Eddie Money burst onto the scene at an interesting time. The new wave was in full flower, with countless bands drawing on ’50s rock ’n’ roll, the British Invasion and various strains of R&B, mixing them with punk energy. At the same time—late 1977, early ’78—commercial juggernauts such as Fleetwood Mac and The Eagles were sometimes combining bright melodies with slashing guitars more identified with hard rock. A third popular strain was the blue-collar rock of Bruce Springsteen, John Cougar Mellencamp and Bob Seger. Eddie Money drew from all those worlds.

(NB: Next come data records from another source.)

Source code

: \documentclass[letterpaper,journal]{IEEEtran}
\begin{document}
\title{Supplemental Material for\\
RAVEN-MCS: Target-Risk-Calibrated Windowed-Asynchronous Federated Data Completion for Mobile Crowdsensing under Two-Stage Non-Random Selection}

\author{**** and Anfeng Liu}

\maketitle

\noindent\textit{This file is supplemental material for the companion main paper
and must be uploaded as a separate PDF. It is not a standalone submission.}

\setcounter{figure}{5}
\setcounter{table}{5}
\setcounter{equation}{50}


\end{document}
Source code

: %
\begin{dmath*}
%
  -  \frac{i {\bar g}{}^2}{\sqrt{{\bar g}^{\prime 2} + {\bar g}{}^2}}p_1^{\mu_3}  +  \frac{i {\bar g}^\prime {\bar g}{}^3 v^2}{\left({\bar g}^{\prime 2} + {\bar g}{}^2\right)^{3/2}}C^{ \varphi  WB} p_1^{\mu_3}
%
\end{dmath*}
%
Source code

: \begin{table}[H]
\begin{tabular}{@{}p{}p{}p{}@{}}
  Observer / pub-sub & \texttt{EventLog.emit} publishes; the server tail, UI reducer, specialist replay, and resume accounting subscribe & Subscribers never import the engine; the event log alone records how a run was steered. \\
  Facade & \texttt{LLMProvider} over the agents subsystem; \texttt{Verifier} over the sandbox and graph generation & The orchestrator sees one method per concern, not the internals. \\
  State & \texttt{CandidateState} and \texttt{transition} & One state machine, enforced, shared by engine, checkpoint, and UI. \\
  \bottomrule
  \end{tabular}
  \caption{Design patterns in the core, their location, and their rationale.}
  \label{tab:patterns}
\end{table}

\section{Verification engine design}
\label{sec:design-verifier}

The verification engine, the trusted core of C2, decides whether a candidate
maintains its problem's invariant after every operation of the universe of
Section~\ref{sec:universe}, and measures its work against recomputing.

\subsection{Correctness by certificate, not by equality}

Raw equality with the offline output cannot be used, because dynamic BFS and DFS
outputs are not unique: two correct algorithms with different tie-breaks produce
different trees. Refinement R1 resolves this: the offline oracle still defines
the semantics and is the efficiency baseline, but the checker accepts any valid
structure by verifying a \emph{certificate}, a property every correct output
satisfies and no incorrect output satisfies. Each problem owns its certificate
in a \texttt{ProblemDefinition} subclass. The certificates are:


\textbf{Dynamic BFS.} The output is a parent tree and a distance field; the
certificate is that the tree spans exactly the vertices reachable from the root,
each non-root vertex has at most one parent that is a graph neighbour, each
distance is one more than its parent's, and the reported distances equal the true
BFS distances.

The Brooklyn-born son of a New York City policeman, Eddie Mahoney was on the road to becoming a cop himself when his love of music and his embrace of the countercultural lifestyle prevalent in the late ’60s, led him to leave the East Coast and relocate in Berkeley in 1968. It wasn’t long before he’d become “Eddie Money” and was fronting a succession of groups who plied their trade at long-gone nightclubs such as the Longbranch Saloon and the Keystone Berkeley. Eddie was a natural—confident and charismatic, with a classic, slightly raspy voice perfect for rock and soul tunes, but which he could also smooth out to sound vulnerable for ballads. He grew up digging the Beatles, Stones, Kinks, Motown, Otis Redding, James Brown and the blue-eyed soul of the Young Rascals, and he brought traces of each of them to the stage as he developed his sound.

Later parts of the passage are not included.